● **Task brief**:
Transcribe only the lines of the listing below from the one holding "The cluster which" through the one holding "limiting radius of", inclusive, without any change.

● **Records**:
= Beginning of Section =
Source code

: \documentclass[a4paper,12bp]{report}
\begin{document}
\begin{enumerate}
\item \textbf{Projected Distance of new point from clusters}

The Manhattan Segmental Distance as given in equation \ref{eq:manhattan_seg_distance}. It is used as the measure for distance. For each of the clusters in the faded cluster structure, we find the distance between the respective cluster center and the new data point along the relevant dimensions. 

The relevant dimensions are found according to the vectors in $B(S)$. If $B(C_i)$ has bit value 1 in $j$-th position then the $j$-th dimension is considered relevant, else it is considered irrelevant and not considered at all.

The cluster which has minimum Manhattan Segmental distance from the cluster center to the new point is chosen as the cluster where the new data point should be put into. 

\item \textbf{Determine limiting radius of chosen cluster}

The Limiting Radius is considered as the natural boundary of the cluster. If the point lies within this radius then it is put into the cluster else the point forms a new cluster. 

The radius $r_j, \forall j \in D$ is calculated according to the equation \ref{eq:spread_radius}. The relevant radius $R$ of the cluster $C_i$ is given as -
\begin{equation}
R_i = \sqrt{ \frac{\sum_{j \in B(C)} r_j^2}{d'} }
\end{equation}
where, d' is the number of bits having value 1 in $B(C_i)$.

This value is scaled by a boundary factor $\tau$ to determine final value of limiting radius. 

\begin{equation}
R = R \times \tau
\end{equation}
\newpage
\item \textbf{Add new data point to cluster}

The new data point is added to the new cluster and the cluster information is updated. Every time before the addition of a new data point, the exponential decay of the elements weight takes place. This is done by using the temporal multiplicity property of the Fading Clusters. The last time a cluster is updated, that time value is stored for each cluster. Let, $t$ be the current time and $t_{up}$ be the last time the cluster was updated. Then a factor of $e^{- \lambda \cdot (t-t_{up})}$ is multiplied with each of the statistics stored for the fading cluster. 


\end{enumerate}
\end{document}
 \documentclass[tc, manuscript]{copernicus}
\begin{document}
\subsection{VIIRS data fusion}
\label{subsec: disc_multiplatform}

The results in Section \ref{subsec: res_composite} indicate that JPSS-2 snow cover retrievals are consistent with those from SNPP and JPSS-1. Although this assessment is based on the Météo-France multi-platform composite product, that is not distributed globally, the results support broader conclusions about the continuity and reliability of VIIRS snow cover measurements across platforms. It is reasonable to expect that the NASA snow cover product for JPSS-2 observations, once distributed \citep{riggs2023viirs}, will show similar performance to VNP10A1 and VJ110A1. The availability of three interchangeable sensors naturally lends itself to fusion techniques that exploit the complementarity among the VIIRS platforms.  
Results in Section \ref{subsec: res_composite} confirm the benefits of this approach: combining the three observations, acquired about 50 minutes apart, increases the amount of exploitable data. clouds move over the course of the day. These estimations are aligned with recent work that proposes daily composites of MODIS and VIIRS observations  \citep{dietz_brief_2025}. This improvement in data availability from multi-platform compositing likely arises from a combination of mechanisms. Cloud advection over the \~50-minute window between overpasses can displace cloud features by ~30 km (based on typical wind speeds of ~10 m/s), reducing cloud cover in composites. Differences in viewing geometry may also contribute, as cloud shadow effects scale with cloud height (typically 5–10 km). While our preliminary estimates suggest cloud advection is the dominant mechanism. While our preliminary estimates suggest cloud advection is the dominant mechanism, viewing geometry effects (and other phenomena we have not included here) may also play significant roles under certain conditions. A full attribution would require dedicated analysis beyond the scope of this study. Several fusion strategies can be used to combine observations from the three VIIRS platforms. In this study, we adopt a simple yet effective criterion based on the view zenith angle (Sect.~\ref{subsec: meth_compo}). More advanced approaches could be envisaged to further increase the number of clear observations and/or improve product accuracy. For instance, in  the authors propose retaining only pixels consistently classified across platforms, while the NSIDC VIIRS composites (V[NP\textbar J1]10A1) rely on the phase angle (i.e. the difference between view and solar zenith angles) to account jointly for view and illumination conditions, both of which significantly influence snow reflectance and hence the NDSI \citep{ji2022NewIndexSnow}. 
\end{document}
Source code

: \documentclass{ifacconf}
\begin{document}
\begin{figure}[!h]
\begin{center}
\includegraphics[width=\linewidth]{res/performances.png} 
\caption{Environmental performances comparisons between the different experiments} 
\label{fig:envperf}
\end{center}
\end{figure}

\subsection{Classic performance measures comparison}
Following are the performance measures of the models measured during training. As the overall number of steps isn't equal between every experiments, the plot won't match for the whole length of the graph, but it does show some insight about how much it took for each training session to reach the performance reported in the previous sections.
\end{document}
= End of Section =
● **Your solution**:
The cluster which has minimum Manhattan Segmental distance from the cluster center to the new point is chosen as the cluster where the new data point should be put into. 

\item \textbf{Determine limiting radius of chosen cluster}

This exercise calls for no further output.